**TRY IT:** Pull each line containing "synchronized" out of the listing below.

-- -- --

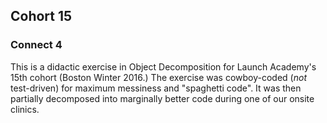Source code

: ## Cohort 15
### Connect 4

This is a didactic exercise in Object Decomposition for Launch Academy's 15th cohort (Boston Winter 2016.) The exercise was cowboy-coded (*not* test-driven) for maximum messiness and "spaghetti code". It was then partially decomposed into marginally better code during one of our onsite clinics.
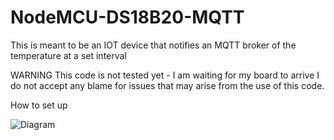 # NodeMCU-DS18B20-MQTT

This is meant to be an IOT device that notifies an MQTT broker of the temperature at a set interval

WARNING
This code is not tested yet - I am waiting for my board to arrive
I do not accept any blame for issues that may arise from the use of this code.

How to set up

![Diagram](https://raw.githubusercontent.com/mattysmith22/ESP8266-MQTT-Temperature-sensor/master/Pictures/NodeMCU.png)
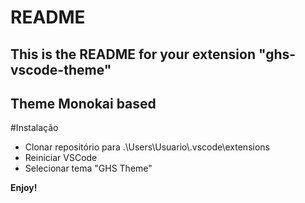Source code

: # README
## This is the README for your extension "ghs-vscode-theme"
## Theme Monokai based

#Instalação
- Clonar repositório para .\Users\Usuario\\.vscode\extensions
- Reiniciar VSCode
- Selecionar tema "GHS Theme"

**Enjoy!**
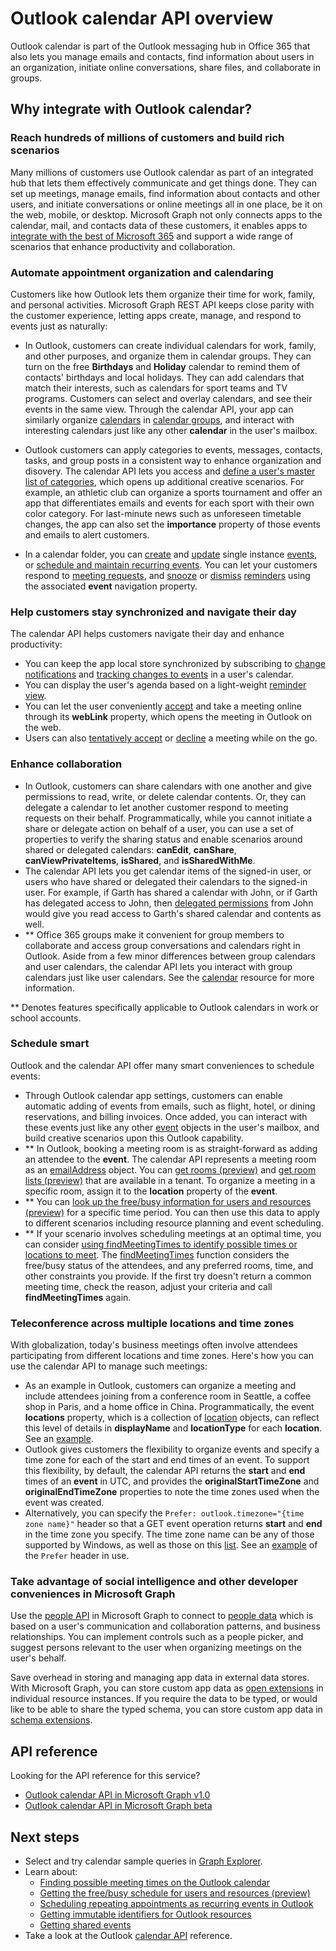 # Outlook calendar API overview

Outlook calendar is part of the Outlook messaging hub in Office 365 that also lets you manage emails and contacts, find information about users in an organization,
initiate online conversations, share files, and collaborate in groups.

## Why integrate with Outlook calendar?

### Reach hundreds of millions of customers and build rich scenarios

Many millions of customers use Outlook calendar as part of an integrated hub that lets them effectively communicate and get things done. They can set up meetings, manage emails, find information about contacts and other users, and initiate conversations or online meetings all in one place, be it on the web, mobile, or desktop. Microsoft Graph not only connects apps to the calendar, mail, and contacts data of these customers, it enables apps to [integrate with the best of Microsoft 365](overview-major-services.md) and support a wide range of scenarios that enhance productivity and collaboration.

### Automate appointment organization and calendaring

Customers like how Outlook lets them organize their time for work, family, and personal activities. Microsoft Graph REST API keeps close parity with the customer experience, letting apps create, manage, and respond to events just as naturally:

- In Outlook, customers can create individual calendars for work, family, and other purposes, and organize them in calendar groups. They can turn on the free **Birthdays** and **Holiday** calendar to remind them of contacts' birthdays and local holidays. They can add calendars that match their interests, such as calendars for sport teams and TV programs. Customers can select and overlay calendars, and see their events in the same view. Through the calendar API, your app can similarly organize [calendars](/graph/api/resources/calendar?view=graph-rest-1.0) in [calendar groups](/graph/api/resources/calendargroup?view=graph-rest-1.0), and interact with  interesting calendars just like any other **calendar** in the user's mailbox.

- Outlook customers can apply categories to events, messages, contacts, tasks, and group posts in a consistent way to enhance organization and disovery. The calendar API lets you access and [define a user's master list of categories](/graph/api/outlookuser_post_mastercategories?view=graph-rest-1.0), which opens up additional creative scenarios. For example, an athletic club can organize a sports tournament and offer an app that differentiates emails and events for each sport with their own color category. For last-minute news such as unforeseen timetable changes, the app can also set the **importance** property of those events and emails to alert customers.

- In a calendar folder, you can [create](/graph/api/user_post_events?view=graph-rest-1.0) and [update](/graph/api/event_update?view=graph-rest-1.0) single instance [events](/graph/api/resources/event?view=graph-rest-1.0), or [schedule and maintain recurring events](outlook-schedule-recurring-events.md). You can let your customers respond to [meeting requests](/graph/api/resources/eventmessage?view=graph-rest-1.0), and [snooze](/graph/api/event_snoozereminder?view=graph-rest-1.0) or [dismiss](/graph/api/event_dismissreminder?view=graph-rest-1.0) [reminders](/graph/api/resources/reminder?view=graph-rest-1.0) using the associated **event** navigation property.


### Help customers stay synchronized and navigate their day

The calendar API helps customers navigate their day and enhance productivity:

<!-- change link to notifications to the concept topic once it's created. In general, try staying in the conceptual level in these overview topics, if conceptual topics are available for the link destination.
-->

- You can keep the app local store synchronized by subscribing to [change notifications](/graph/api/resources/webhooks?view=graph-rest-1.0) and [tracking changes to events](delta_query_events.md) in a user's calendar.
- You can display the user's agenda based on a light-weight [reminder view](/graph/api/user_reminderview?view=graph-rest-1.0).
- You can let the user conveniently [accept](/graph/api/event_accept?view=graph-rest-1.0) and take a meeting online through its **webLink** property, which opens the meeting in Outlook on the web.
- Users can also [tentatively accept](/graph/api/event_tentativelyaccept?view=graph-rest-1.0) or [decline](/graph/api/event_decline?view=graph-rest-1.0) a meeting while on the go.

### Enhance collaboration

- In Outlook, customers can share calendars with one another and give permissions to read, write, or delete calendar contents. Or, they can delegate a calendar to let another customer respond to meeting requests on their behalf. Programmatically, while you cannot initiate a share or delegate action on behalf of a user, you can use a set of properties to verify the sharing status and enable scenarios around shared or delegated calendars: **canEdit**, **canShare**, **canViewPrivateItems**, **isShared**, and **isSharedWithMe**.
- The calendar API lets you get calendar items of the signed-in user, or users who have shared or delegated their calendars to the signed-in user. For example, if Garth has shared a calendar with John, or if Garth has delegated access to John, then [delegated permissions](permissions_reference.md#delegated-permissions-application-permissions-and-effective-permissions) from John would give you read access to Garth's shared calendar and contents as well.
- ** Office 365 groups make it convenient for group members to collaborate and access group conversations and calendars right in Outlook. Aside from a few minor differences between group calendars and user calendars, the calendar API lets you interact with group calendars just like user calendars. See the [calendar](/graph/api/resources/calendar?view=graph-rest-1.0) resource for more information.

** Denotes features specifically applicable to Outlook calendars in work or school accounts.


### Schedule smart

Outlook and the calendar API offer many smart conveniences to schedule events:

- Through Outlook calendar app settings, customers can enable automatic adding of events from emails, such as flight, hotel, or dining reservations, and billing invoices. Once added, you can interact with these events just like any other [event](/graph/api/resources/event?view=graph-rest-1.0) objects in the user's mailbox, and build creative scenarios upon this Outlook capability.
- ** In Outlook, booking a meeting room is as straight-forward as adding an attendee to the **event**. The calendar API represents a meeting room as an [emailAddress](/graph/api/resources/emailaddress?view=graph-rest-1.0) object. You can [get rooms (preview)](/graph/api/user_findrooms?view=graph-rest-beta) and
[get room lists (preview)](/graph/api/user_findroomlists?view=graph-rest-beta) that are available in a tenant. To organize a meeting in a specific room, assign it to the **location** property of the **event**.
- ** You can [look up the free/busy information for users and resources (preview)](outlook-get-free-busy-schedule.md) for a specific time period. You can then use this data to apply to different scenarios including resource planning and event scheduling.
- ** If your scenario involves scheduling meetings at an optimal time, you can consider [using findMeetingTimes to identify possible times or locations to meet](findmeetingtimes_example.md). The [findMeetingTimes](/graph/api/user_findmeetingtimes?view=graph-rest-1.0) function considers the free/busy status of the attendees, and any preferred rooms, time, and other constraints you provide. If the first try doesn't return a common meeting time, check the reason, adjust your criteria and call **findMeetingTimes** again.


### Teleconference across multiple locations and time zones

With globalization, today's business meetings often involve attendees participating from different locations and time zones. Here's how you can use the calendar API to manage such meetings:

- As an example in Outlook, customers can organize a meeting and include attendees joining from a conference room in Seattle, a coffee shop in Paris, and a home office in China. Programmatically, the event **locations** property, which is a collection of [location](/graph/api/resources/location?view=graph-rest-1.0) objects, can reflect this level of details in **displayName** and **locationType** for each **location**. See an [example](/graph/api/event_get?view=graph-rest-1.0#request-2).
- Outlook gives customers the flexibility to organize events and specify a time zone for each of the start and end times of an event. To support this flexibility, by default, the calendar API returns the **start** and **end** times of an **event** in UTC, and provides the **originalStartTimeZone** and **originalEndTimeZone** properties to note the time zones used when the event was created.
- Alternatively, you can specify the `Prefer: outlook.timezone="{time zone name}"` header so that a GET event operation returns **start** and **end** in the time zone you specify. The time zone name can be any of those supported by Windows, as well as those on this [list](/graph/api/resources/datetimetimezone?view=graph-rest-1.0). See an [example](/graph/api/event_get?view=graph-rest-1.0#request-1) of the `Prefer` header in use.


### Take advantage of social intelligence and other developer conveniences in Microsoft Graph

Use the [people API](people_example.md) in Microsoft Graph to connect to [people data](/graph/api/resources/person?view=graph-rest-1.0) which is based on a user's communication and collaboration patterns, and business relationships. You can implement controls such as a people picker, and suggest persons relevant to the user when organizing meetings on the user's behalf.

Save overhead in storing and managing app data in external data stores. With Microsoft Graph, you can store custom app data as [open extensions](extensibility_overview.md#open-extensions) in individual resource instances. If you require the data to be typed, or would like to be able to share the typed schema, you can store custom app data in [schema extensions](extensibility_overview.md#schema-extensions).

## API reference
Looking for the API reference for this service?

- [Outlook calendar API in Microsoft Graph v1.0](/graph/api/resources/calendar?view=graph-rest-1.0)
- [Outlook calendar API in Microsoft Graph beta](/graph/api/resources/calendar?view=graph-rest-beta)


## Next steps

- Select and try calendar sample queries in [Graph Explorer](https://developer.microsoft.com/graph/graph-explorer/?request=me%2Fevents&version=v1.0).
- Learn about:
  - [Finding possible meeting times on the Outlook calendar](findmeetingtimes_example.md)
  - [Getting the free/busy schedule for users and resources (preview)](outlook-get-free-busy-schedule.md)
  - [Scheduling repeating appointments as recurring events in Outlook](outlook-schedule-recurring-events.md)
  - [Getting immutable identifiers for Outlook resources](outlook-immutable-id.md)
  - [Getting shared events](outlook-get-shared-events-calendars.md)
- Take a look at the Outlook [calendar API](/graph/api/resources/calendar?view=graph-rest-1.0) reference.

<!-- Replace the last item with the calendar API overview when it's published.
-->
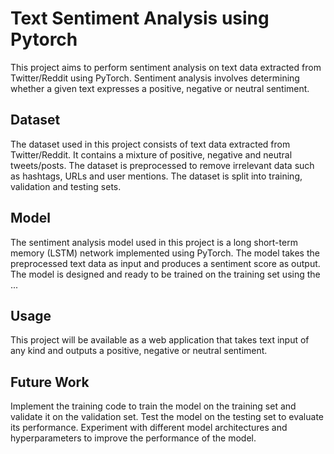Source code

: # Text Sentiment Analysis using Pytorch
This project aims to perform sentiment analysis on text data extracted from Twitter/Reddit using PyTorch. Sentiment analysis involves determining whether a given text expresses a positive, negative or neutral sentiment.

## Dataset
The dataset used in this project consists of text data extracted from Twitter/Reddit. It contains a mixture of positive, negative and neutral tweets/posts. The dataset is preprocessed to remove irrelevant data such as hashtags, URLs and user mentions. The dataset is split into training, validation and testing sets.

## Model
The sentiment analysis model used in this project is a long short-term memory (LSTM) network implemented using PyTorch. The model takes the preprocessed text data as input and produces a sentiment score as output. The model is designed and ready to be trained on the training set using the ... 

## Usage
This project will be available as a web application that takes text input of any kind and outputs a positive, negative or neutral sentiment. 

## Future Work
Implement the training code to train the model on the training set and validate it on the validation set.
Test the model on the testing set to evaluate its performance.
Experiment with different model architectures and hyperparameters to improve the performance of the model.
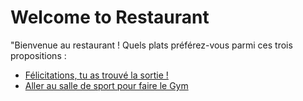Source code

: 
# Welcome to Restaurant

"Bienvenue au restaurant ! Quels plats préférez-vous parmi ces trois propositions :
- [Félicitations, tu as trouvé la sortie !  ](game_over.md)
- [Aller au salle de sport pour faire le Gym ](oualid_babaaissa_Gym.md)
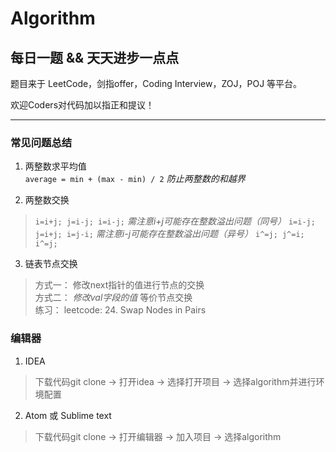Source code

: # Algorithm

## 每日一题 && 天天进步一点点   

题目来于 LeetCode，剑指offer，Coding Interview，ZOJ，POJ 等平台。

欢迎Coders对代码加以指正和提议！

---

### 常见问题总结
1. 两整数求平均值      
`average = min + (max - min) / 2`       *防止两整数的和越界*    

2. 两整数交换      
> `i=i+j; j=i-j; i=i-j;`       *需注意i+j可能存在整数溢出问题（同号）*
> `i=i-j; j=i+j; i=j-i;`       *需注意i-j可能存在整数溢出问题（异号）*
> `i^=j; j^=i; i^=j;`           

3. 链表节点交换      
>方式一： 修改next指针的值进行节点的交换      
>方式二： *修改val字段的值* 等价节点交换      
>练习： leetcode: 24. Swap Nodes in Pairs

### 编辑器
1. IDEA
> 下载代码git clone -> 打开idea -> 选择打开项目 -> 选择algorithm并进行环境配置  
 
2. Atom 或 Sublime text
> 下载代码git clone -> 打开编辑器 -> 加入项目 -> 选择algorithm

-- -- --

**SOLUTION TO THE PROBLEM:**
### Help customers stay synchronized and navigate their day
- You can keep the app local store synchronized by subscribing to [change notifications](/graph/api/resources/webhooks?view=graph-rest-1.0) and [tracking changes to events](delta_query_events.md) in a user's calendar.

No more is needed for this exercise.